外部から音楽監督や指揮者を呼ぶのではなく、指揮者自身が音楽的にも運営的にもトップとなって動かしていくことは、スタートしたばかりの管弦楽団としては良いことだったと思う。
例えるなら、起業して間もない社長が、営業も経理も現場監督もやるようなことに近いかもしれない。
そしてそれは創設の志を直接音楽にして伝えていくための理想的な形に見えた。
嬉しかったのは、市原氏本人がゲームが好きで、音楽を愛し、そしてゲーム音楽という存在を大切に思っていることが伝わってきたことだった。
曲間のトークに、選曲に、ゲストへの接し方に。様々なシーンにその気持ちが現れていた。
会場に訪れた観客の多くに氏の想いが伝わったことだろう。
平日の夜、立ち上がったばかりの管弦楽団の公演に訪れる人々。
やはりゲームが好きで音楽を愛し、ゲーム音楽を大切に思う人が多かっただろう。奏者もまたそれぞれにゲームや音楽への情熱や思いがあり、手にした楽器でそれぞれの気持ちを表現していた。
ただ音楽が演奏され、聴いている、というだけではなく、交響楽団と観客が同じ思いを共有している。

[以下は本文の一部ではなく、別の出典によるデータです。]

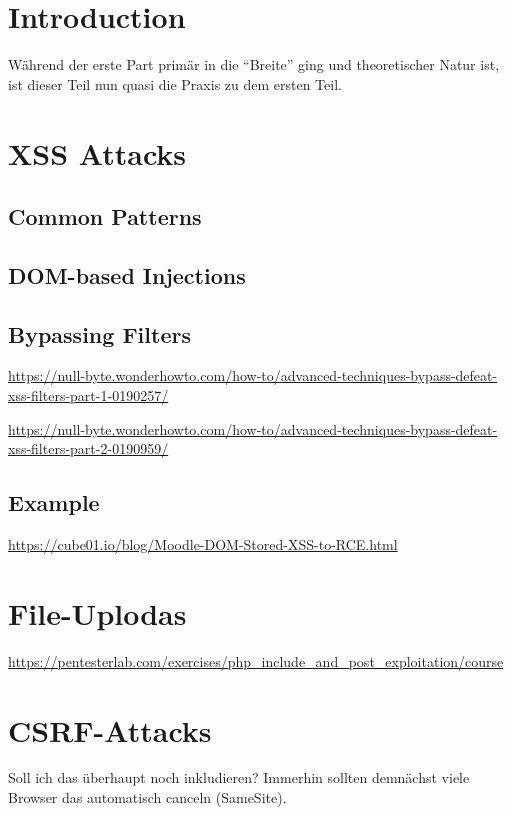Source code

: \chapter{Introduction}

Während der erste Part primär in die ``Breite'' ging und theoretischer Natur ist, ist dieser Teil nun quasi die Praxis zu dem ersten Teil.

\chapter{XSS Attacks}

\section{Common Patterns}

\section{DOM-based Injections}

\section{Bypassing Filters}

\url{https://null-byte.wonderhowto.com/how-to/advanced-techniques-bypass-defeat-xss-filters-part-1-0190257/}

\url{https://null-byte.wonderhowto.com/how-to/advanced-techniques-bypass-defeat-xss-filters-part-2-0190959/}

\section{Example}

\url{https://cube01.io/blog/Moodle-DOM-Stored-XSS-to-RCE.html}

\chapter{File-Uplodas}

\url{https://pentesterlab.com/exercises/php_include_and_post_exploitation/course}

\chapter{CSRF-Attacks}

Soll ich das überhaupt noch inkludieren? Immerhin sollten demnächst viele Browser das automatisch canceln (SameSite).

会場に感じた柔らかく暖かな雰囲気はそのあたりから来ていたのだと思う。
それもまたBGMフィルに感じた勝算のひとつであり、大きな強みになると確信していた。
■衝撃
コンサートは終盤にさしかかる。
演奏された曲のひとつひとつが素晴らしく、BGMフィルらしさを感じることができた。
ゲストの伊藤賢治氏と繰り広げられたトークも会場を楽しませ、和やかにしていた。
訪れた誰もが、満足した気持ちで帰途に着くだろうと思った。
市原氏が最後の曲を紹介し、一礼して袖に下がる。
会場が静けさに包まれていく。
コンサートミストレスの腕が静かに動く。
ヴァイオリンがヴィオラがチェロがそれぞれの音を奏で始める。
弓が弦を、弦が空気を震わせる。
旋律が重なり、音を紡ぐ。
衝撃だった。
アンサンブルコンサートの終盤を飾る曲。
その曲は、はっきりと伝えていた。
BGMフィルの秘めた姿を。
彼らが越えようと目指すものを。